4

Similar to map/reduce but in reverse. Does mongo have a way of reformatting data. I have a collection in the following format.

{ 
  {"token-id" : "LKJ8_lkjsd"
    "data": [
               {"views":100, "Date": "2015-01-01"},
               {"views":200, "Date": "2015-01-02"},
               {"views":300, "Date": "2015-01-03"},
               {"views":300, "Date": "2015-01-03"}
            ]
  }
}

I would like to process the entire collection into a new format. where every time series data point is its document mapped to the ID hopefully using some inherent mongo functionality similar to map reduce. If there isn't; I'd appreciate a strategy in which we can do this.

{
  { "token-id" : "LKJ8_lkjsd", "views": 100, "Date" : "2015-01-01"},
  { "token-id" : "LKJ8_lkjsd", "views": 200, "Date" : "2015-01-01"},
  { "token-id" : "LKJ8_lkjsd", "views": 300, "Date" : "2015-01-01"}
}
Dap
  • 2,309
  • 5
  • 32
  • 44
  • Maybe this helps: http://stackoverflow.com/questions/13281733/is-it-possible-to-flatten-mongodb-result-query – mvw Sep 25 '15 at 17:42

3 Answers3

3

You need the $unwind from the aggregation pipeline, see mongodb documentation

In your case the code would be

db.yourcollection.aggregate( [ { $unwind : "$data" } ] )

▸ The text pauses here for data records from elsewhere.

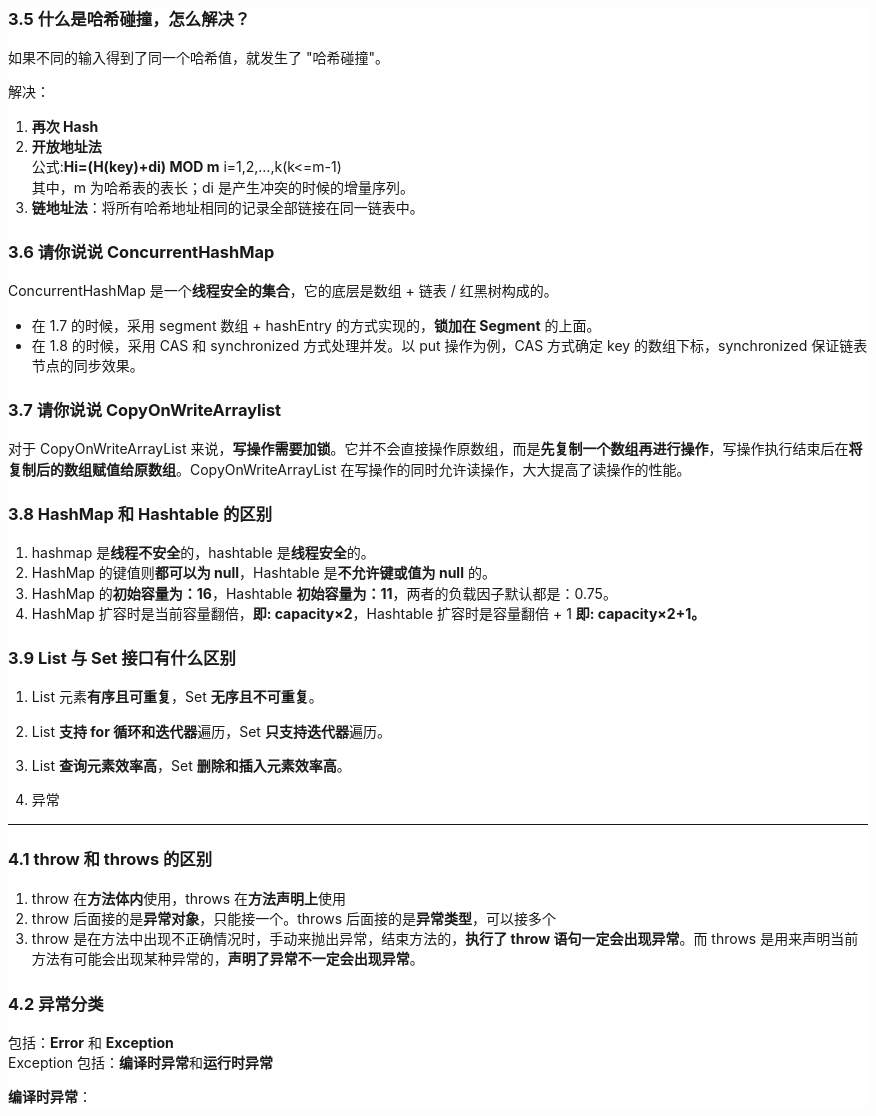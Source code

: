 ### 3.5 什么是哈希碰撞，怎么解决？

如果不同的输入得到了同一个哈希值，就发生了 "哈希碰撞"。

解决：

1.  **再次 Hash**
2.  **开放地址法**  
    公式:**Hi=(H(key)+di) MOD m** i=1,2,…,k(k<=m-1)  
    其中，m 为哈希表的表长；di 是产生冲突的时候的增量序列。
3.  **链地址法**：将所有哈希地址相同的记录全部链接在同一链表中。

### 3.6 请你说说 ConcurrentHashMap

ConcurrentHashMap 是一个**线程安全的集合**，它的底层是数组 + 链表 / 红黑树构成的。

*   在 1.7 的时候，采用 segment 数组 + hashEntry 的方式实现的，**锁加在 Segment** 的上面。
*   在 1.8 的时候，采用 CAS 和 synchronized 方式处理并发。以 put 操作为例，CAS 方式确定 key 的数组下标，synchronized 保证链表节点的同步效果。

### 3.7 请你说说 CopyOnWriteArraylist

对于 CopyOnWriteArrayList 来说，**写操作需要加锁**。它并不会直接操作原数组，而是**先复制一个数组再进行操作**，写操作执行结束后在**将复制后的数组赋值给原数组**。CopyOnWriteArrayList 在写操作的同时允许读操作，大大提高了读操作的性能。

### 3.8 HashMap 和 Hashtable 的区别

1.  hashmap 是**线程不安全**的，hashtable 是**线程安全**的。
2.  HashMap 的键值则**都可以为 null**，Hashtable 是**不允许键或值为 null** 的。
3.  HashMap 的**初始容量为：16**，Hashtable **初始容量为：11**，两者的负载因子默认都是：0.75。
4.  HashMap 扩容时是当前容量翻倍，**即: capacity×2**，Hashtable 扩容时是容量翻倍 + 1 **即: capacity×2+1。**

### 3.9 List 与 Set 接口有什么区别

1.  List 元素**有序且可重复**，Set **无序且不可重复**。
2.  List **支持 for 循环和迭代器**遍历，Set **只支持迭代器**遍历。
3.  List **查询元素效率高**，Set **删除和插入元素效率高**。

4. 异常
-----

### 4.1 throw 和 throws 的区别

1.  throw 在**方法体内**使用，throws 在**方法声明上**使用
2.  throw 后面接的是**异常对象**，只能接一个。throws 后面接的是**异常类型**，可以接多个
3.  throw 是在方法中出现不正确情况时，手动来抛出异常，结束方法的，**执行了 throw 语句一定会出现异常**。而 throws 是用来声明当前方法有可能会出现某种异常的，**声明了异常不一定会出现异常**。

### 4.2 异常分类

包括：**Error** 和 **Exception**  
Exception 包括：**编译时异常**和**运行时异常**

**编译时异常**：

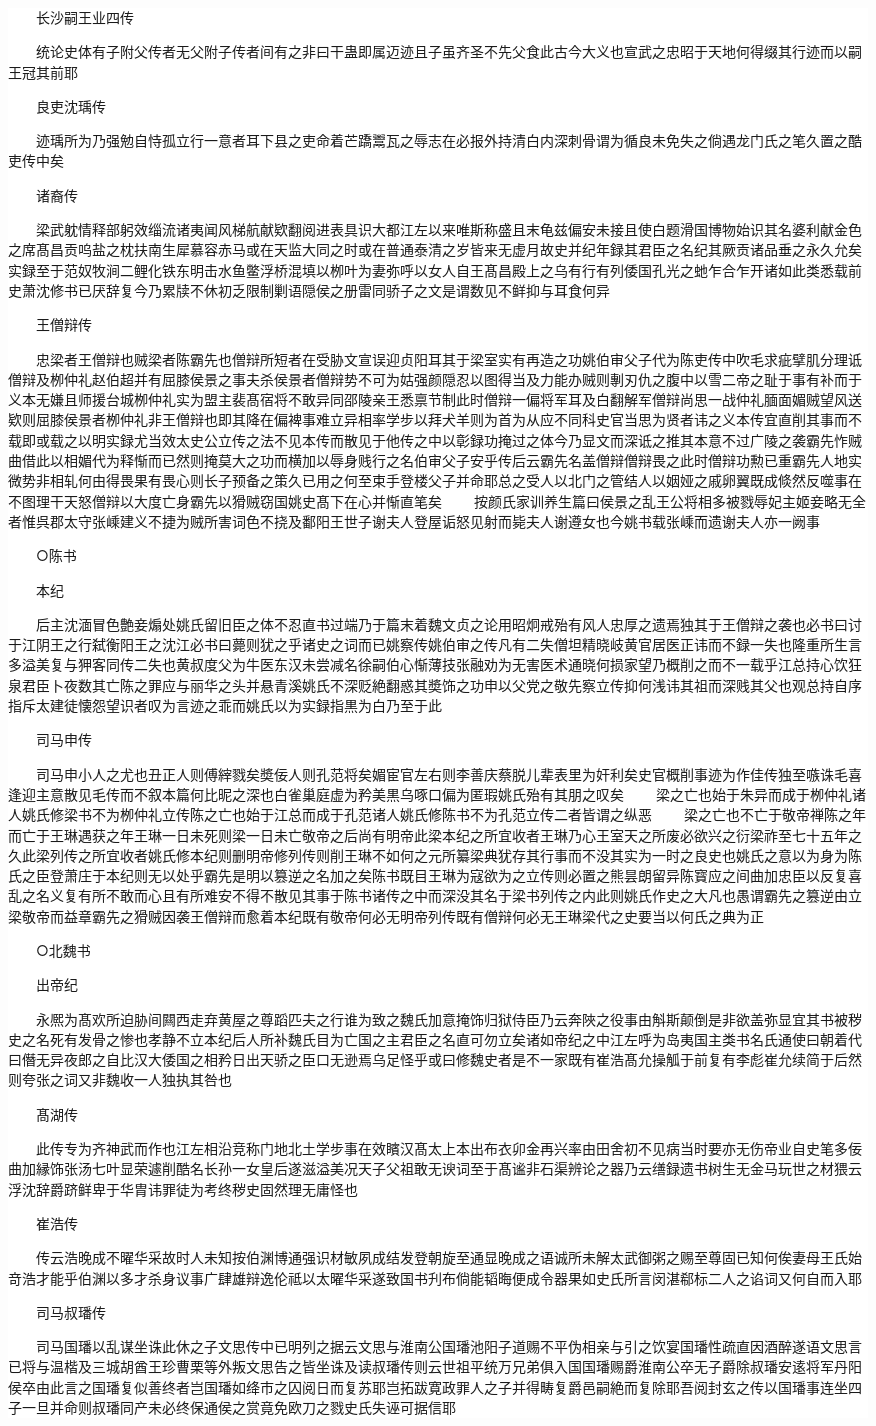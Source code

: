 　　长沙嗣王业四传

　　统论史体有子附父传者无父附子传者间有之非曰干蛊即属迈迹且子虽齐圣不先父食此古今大义也宣武之忠昭于天地何得缀其行迹而以嗣王冠其前耶

　　良吏沈瑀传

　　迹瑀所为乃强勉自恃孤立行一意者耳下县之吏命着芒蹻鬻瓦之辱志在必报外持清白内深刺骨谓为循良未免失之倘遇龙门氏之笔久置之酷吏传中矣

　　诸裔传

　　梁武躭情释部躬效缁流诸夷闻风梯航献欵翻阅进表具识大都江左以来唯斯称盛且末龟兹偏安未接且使白题滑国博物始识其名婆利献金色之席髙昌贡呜盐之枕扶南生犀慕容赤马或在天监大同之时或在普通泰清之岁皆来无虚月故史并纪年録其君臣之名纪其厥贡诸品垂之永久允矣实録至于范奴牧涧二鲤化铁东明击水鱼鳖浮桥混填以栁叶为妻弥呼以女人自王髙昌殿上之乌有行有列倭国孔光之虵乍合乍开诸如此类悉载前史萧沈修书已厌辞复今乃累牍不休初乏限制剿语隠侯之册雷同骄子之文是谓数见不鲜抑与耳食何异

　　王僧辩传

　　忠梁者王僧辩也贼梁者陈霸先也僧辩所短者在受胁文宣误迎贞阳耳其于梁室实有再造之功姚伯审父子代为陈吏传中吹毛求疵擘肌分理诋僧辩及栁仲礼赵伯超并有屈膝侯景之事夫杀侯景者僧辩势不可为姑强颜隠忍以图得当及力能办贼则剸刃仇之腹中以雪二帝之耻于事有补而于义本无嫌且师援台城栁仲礼实为盟主裴髙宿将不敢异同邵陵亲王悉禀节制此时僧辩一偏将军耳及白翻解军僧辩尚思一战仲礼腼面媚贼望风送欵则屈膝侯景者栁仲礼非王僧辩也即其降在偏裨事难立异相率学步以拜犬羊则为首为从应不同科史官当思为贤者讳之义本传宜直削其事而不载即或载之以明实録尤当效太史公立传之法不见本传而散见于他传之中以彰録功掩过之体今乃显文而深诋之推其本意不过广陵之袭霸先怍贼曲借此以相媚代为释惭而已然则掩莫大之功而横加以辱身贱行之名伯审父子安乎传后云霸先名盖僧辩僧辩畏之此时僧辩功勲已重霸先人地实微势非相轧何由得畏果有畏心则长子预备之策久已用之何至束手登楼父子并命耶总之受人以北门之管结人以姻娅之戚卵翼既成倐然反噬事在不图理干天怒僧辩以大度亡身霸先以猾贼窃国姚史髙下在心并惭直笔矣
　　按颜氏家训养生篇曰侯景之乱王公将相多被戮辱妃主姬妾略无全者惟呉郡太守张嵊建义不捷为贼所害词色不挠及鄱阳王世子谢夫人登屋诟怒见射而毙夫人谢遵女也今姚书载张嵊而遗谢夫人亦一阙事

　　○陈书

　　本纪

　　后主沈湎冒色艶妾煽处姚氏留旧臣之体不忍直书过端乃于篇末着魏文贞之论用昭炯戒殆有风人忠厚之遗焉独其于王僧辩之袭也必书曰讨于江阴王之行弑衡阳王之沈江必书曰薨则犹之乎诸史之词而已姚察传姚伯审之传凡有二失僧坦精晓岐黄官居医正讳而不録一失也隆重所生言多溢美复与狎客同传二失也黄叔度父为牛医东汉未尝减名徐嗣伯心惭薄技张融劝为无害医术通晓何损家望乃概削之而不一载乎江总持心饮狂泉君臣卜夜数其亡陈之罪应与丽华之头并悬青溪姚氏不深贬絶翻惑其奬饰之功申以父党之敬先察立传抑何浅讳其祖而深贱其父也观总持自序指斥太建徒懐怨望识者叹为言迹之乖而姚氏以为实録指黒为白乃至于此

　　司马申传

　　司马申小人之尤也丑正人则傅縡戮矣奬佞人则孔范将矣媚宦官左右则李善庆蔡脱儿辈表里为奸利矣史官概削事迹为作佳传独至嗾诛毛喜逢迎主意散见毛传而不叙本篇何比昵之深也白雀巢庭虚为矜美黒乌啄口偏为匿瑕姚氏殆有其朋之叹矣
　　梁之亡也始于朱异而成于栁仲礼诸人姚氏修梁书不为栁仲礼立传陈之亡也始于江总而成于孔范诸人姚氏修陈书不为孔范立传二者皆谓之纵恶
　　梁之亡也不亡于敬帝禅陈之年而亡于王琳遇获之年王琳一日未死则梁一日未亡敬帝之后尚有明帝此梁本纪之所宜收者王琳乃心王室天之所废必欲兴之衍梁祚至七十五年之久此梁列传之所宜收者姚氏修本纪则删明帝修列传则削王琳不如何之元所纂梁典犹存其行事而不没其实为一时之良史也姚氏之意以为身为陈氏之臣登萧庄于本纪则无以处乎霸先是明以篡逆之名加之矣陈书既目王琳为寇欲为之立传则必置之熊昙朗留异陈寳应之间曲加忠臣以反复喜乱之名义复有所不敢而心且有所难安不得不散见其事于陈书诸传之中而深没其名于梁书列传之内此则姚氏作史之大凡也愚谓霸先之篡逆由立梁敬帝而益章霸先之猾贼因袭王僧辩而愈着本纪既有敬帝何必无明帝列传既有僧辩何必无王琳梁代之史要当以何氏之典为正

　　○北魏书

　　出帝纪

　　永熈为髙欢所迫胁间闗西走弃黄屋之尊蹈匹夫之行谁为致之魏氏加意掩饰归狱侍臣乃云奔陜之役事由斛斯颠倒是非欲盖弥显宜其书被秽史之名死有发骨之惨也孝静不立本纪后人所补魏氏目为亡国之主君臣之名直可勿立矣诸如帝纪之中江左呼为岛夷国主类书名氏通使曰朝着代曰僭无异夜郎之自比汉大倭国之相矜日出天骄之臣口无逊焉乌足怪乎或曰修魏史者是不一家既有崔浩髙允操觚于前复有李彪崔允续简于后然则夸张之词又非魏收一人独执其咎也

　　髙湖传

　　此传专为齐神武而作也江左相沿竞称门地北土学步事在效矉汉髙太上本出布衣卯金再兴率由田舍初不见病当时要亦无伤帝业自史笔多佞曲加縁饰张汤七叶显荣遽削酷名长孙一女皇后遂滋溢美况天子父祖敢无谀词至于髙谧非石渠辨论之器乃云缮録遗书树生无金马玩世之材猥云浮沈辞爵跻鲜卑于华胄讳罪徒为考终秽史固然理无庸怪也

　　崔浩传

　　传云浩晚成不曜华采故时人未知按伯渊博通强识材敏夙成结发登朝旋至通显晚成之语诚所未解太武御粥之赐至尊固已知何俟妻母王氏始竒浩才能乎伯渊以多才杀身议事广肆雄辩逸伦祗以太曜华采遂致国书刋布倘能韬晦便成令器果如史氏所言闵湛郗标二人之谄词又何自而入耶

　　司马叔璠传

　　司马国璠以乱谋坐诛此休之子文思传中已明列之据云文思与淮南公国璠池阳子道赐不平伪相亲与引之饮宴国璠性疏直因酒醉遂语文思言已将与温楷及三城胡酋王珍曹栗等外叛文思告之皆坐诛及读叔璠传则云世祖平统万兄弟俱入国国璠赐爵淮南公卒无子爵除叔璠安逺将军丹阳侯卒由此言之国璠复似善终者岂国璠如绛市之囚阅日而复苏耶岂拓跋寛政罪人之子并得畴复爵邑嗣絶而复除耶吾阅封玄之传以国璠事连坐四子一旦并命则叔璠同产未必终保通侯之赏竟免欧刀之戮史氏失诬可据信耶
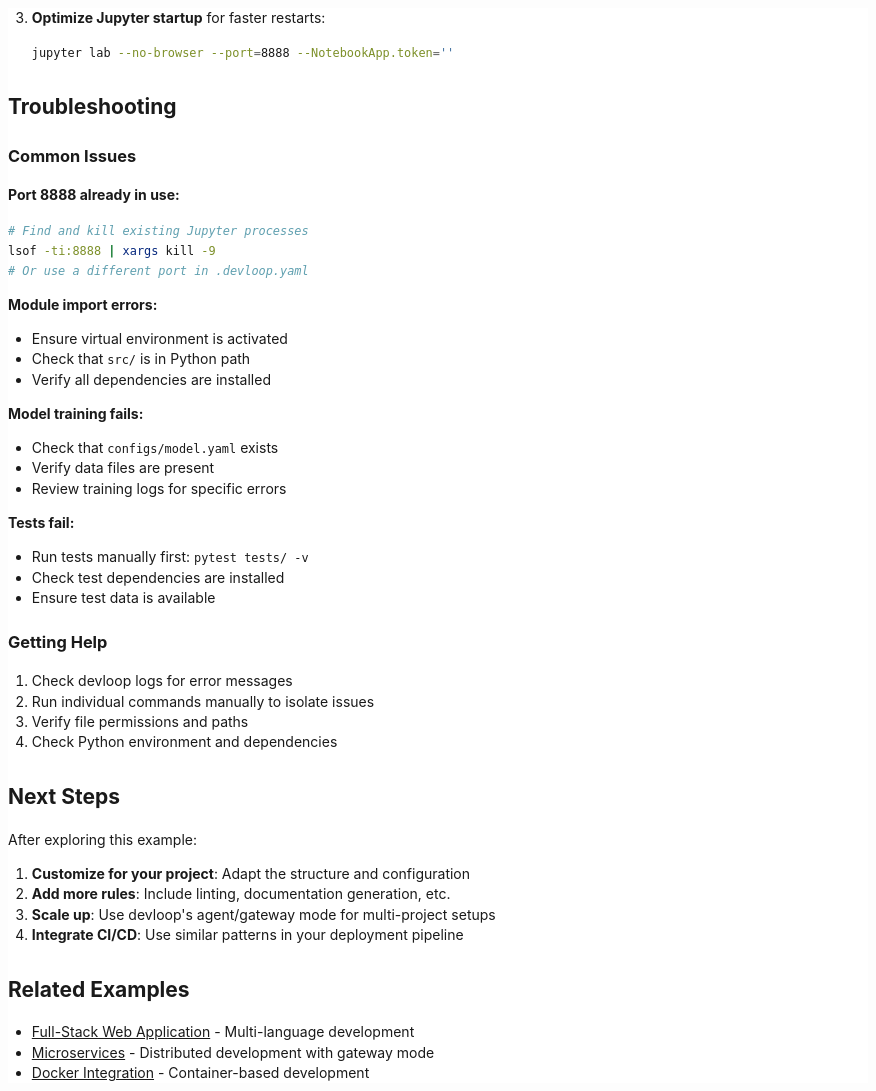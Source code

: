 3. **Optimize Jupyter startup** for faster restarts:
   ```bash
   jupyter lab --no-browser --port=8888 --NotebookApp.token=''
   ```

## Troubleshooting

### Common Issues

**Port 8888 already in use:**
```bash
# Find and kill existing Jupyter processes
lsof -ti:8888 | xargs kill -9
# Or use a different port in .devloop.yaml
```

**Module import errors:**
- Ensure virtual environment is activated
- Check that `src/` is in Python path
- Verify all dependencies are installed

**Model training fails:**
- Check that `configs/model.yaml` exists
- Verify data files are present
- Review training logs for specific errors

**Tests fail:**
- Run tests manually first: `pytest tests/ -v`
- Check test dependencies are installed
- Ensure test data is available

### Getting Help

1. Check devloop logs for error messages
2. Run individual commands manually to isolate issues
3. Verify file permissions and paths
4. Check Python environment and dependencies

## Next Steps

After exploring this example:

1. **Customize for your project**: Adapt the structure and configuration
2. **Add more rules**: Include linting, documentation generation, etc.
3. **Scale up**: Use devloop's agent/gateway mode for multi-project setups
4. **Integrate CI/CD**: Use similar patterns in your deployment pipeline

## Related Examples

- [Full-Stack Web Application](../01-fullstack-web/) - Multi-language development
- [Microservices](../02-microservices/) - Distributed development with gateway mode
- [Docker Integration](../06-docker-compose/) - Container-based development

unwind does not insert documents to the new collection by itself

You can use

> db.test.aggregate( [ { $unwind : "$data" }, {$project: {_id:0, "token-id":1, "data":1}}, {$out: "another"} ] )
> db.another.find()

In the first line you need to suppress _id, because after the $unwind you get 4 documents with the same _id (and thus they cannot be inserted) Without the explicit _id, new values will be generated automatically

Here is the output that I got for your example

{ "_id" : ObjectId("560599b1699289a5b754fab9"), "token-id" : "LKJ8_lkjsd", "data" : { "views" : 100, "Date" : "2015-01-01" } }
{ "_id" : ObjectId("560599b1699289a5b754faba"), "token-id" : "LKJ8_lkjsd", "data" : { "views" : 200, "Date" : "2015-01-02" } }
{ "_id" : ObjectId("560599b1699289a5b754fabb"), "token-id" : "LKJ8_lkjsd", "data" : { "views" : 300, "Date" : "2015-01-03" } }
{ "_id" : ObjectId("560599b1699289a5b754fabc"), "token-id" : "LKJ8_lkjsd", "data" : { "views" : 300, "Date" : "2015-01-03" } }
lanenok
  • 2,699
  • 17
  • 24
  • this has the functionality but yields a single document result as opposed to a new collection. in addition, the size allocated by mongo for this operation is only 16mb. My database is at 10 gbs – Dap Sep 25 '15 at 18:17
3

The aggregate command can return results as a cursor or store the results in a collection, which are not subject to the size limit. The db.collection.aggregate() returns a cursor and can return result sets of any size.

 var result = db.test.aggregate( [ { $unwind : "$data" }, {$project: {_id:0, "token-id":1, "data":1}}])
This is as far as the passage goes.